- Tearce attack: Part of 2001 insurgency in Macedonia
| Date | 22 January 2001 |
| Location | Tearce, Macedonia |
| Result | NLA victory |

Belligerents
- National Liberation Army: Macedonia

Commanders and leaders
- Unknown: Unknown

Units involved
- 112th Brigade: Macedonian Police

Casualties and losses
- None: 1 policeman killed 3 injured

= Tearce attack =

2001 attack in Tearce

The Tearce attack was an attack carried out by the National Liberation Army on a Macedonian police station in Tearce, North Macedonia. This attack marked the beginning of the 2001 insurgency in Macedonia. As a result of the attack, one police officer was killed and three others were injured.

== Attack ==
The attack took place on 22 January 2001, on a Monday at 2:00 AM in the village of Tearce, which is inhabited largely by ethnic Albanians.

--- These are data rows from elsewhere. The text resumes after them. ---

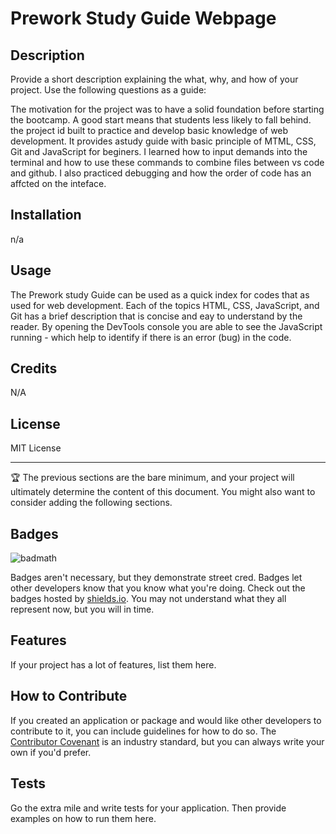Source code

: # Prework Study Guide Webpage

## Description

Provide a short description explaining the what, why, and how of your project. Use the following questions as a guide:

The  motivation for the project was to have a solid foundation before starting the bootcamp. A good start means that students less likely to fall behind.  the project id built to practice and develop basic knowledge of web development. It provides astudy guide with basic principle of MTML, CSS, Git and JavaScript for beginers. I learned how to input demands into the terminal and how to use these commands to combine files between vs code and github. I also practiced debugging and how the order of code has an affcted on the inteface.


## Installation

n/a

## Usage

The Prework study Guide can be used as a quick index for codes that as used for web development. Each of the topics HTML, CSS, JavaScript, and Git has a brief description that is concise and eay to understand by the reader. By opening the DevTools console you are able to see the JavaScript running - which help to identify if there is an error (bug) in the code.

## Credits

N/A 

## License
MIT License


---

🏆 The previous sections are the bare minimum, and your project will ultimately determine the content of this document. You might also want to consider adding the following sections.

## Badges

![badmath](https://img.shields.io/github/languages/top/nielsenjared/badmath)

Badges aren't necessary, but they demonstrate street cred. Badges let other developers know that you know what you're doing. Check out the badges hosted by [shields.io](https://shields.io/). You may not understand what they all represent now, but you will in time.

## Features

If your project has a lot of features, list them here.

## How to Contribute

If you created an application or package and would like other developers to contribute to it, you can include guidelines for how to do so. The [Contributor Covenant](https://www.contributor-covenant.org/) is an industry standard, but you can always write your own if you'd prefer.

## Tests

Go the extra mile and write tests for your application. Then provide examples on how to run them here.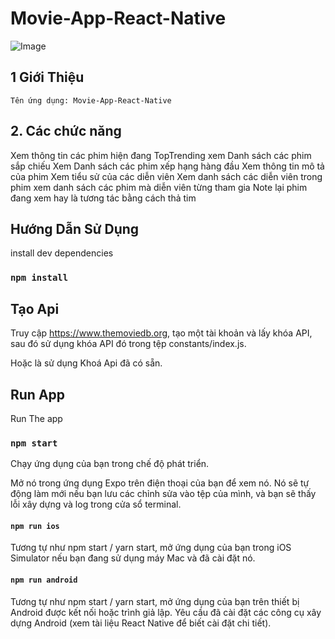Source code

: # Movie-App-React-Native

![Image](https://cdn.dribbble.com/userupload/7496200/file/original-7e033af74b861badff3e2d8c31594f83.png?compress=1&resize=1024x768)

## 1 Giới Thiệu
    Tên ứng dụng: Movie-App-React-Native
## 2. Các chức năng 
  Xem thông tin các phim hiện đang TopTrending
  xem Danh sách các phim sắp chiếu
  Xem Danh sách các phim xếp hạng hàng đầu
  Xem thông tin mô tả của phim
  Xem tiểu sử của các diễn viên
  Xem danh sách các diễn viên trong phim
  xem danh sách các phim mà diễn viên từng tham gia
  Note lại phim đang xem hay là tương tác bằng cách thả tim
  
## Hướng Dẫn Sử Dụng

install dev dependencies

### `npm install`

## Tạo Api

Truy cập https://www.themoviedb.org, tạo một tài khoản và lấy khóa API, sau đó sử dụng khóa API đó trong tệp constants/index.js.

Hoặc là sử dụng Khoá Api đã có sẵn.

## Run App

Run The app

### `npm start`


Chạy ứng dụng của bạn trong chế độ phát triển.

Mở nó trong ứng dụng Expo trên điện thoại của bạn để xem nó. Nó sẽ tự động làm mới nếu bạn lưu các chỉnh sửa vào tệp của mình, và bạn sẽ thấy lỗi xây dựng và log trong cửa sổ terminal.

#### `npm run ios`
Tương tự như npm start / yarn start, mở ứng dụng của bạn trong iOS Simulator nếu bạn đang sử dụng máy Mac và đã cài đặt nó.

#### `npm run android`

Tương tự như npm start / yarn start, mở ứng dụng của bạn trên thiết bị Android được kết nối hoặc trình giả lập. Yêu cầu đã cài đặt các công cụ xây dựng Android (xem tài liệu React Native để biết cài đặt chi tiết).

<br />


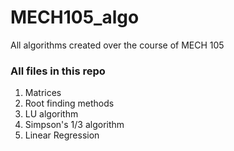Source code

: # MECH105_algo
All algorithms created over the course of MECH 105

### All files in this repo
1. Matrices
2. Root finding methods
3. LU algorithm
4. Simpson's 1/3 algorithm
5. Linear Regression
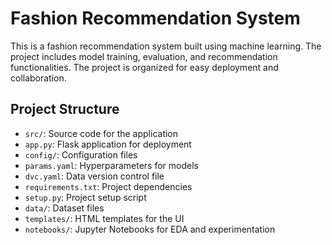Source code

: # Fashion Recommendation System

This is a fashion recommendation system built using machine learning. The project includes model training, evaluation, and recommendation functionalities. The project is organized for easy deployment and collaboration.

## Project Structure

- `src/`: Source code for the application
- `app.py`: Flask application for deployment
- `config/`: Configuration files
- `params.yaml`: Hyperparameters for models
- `dvc.yaml`: Data version control file
- `requirements.txt`: Project dependencies
- `setup.py`: Project setup script
- `data/`: Dataset files
- `templates/`: HTML templates for the UI
- `notebooks/`: Jupyter Notebooks for EDA and experimentation

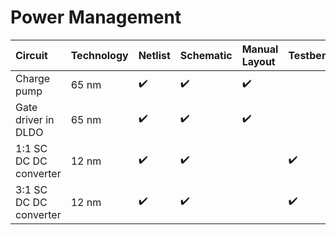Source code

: # **Power Management**

Circuit | Technology | Netlist | Schematic | Manual Layout | Testbench | Constraints | ALIGN |
:------ | :--------- | :---- | :------ | :-------- | :----- | :-------- | :---------- |
Charge pump | 65 nm | :heavy_check_mark: | :heavy_check_mark: | :heavy_check_mark: |  |  |  |
Gate driver in DLDO | 65 nm | :heavy_check_mark: | :heavy_check_mark: | :heavy_check_mark: |  |  |  |
1:1 SC DC DC converter | 12 nm | :heavy_check_mark: | :heavy_check_mark: |  | :heavy_check_mark: | :heavy_check_mark: | :heavy_check_mark: |
3:1 SC DC DC converter | 12 nm | :heavy_check_mark: | :heavy_check_mark: |  | :heavy_check_mark: | :heavy_check_mark: | :heavy_check_mark: |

During the attack, three or four NLA militants armed with a Chinese rocket launcher and two Kalashnikovs attacked a Macedonian police station. The militants killed the police officer Momir Stojanovski in the attack, who was killed by the rocket propelled grenade, while three other policemen were seriously injured. The injuries were believed to have been sustained from the two grenades fired at the station.

== Aftermath ==
The NLA claimed responsibility for the attack. After the attack in Tearce, the village was captured and held by the NLA. However, Macedonian police reported that the militants operated independently. Police spokesman Stevo Pendarovski reported, "These extreme radical individuals are not part of an organised group."

The attack in Tearce resulted in the beginning of the insurgency. It was designated as a terrorist attack by the Macedonian Ministry of Interior. On 22 October, the Macedonian police re-entered Tearce with the assistance of OSCE and EU.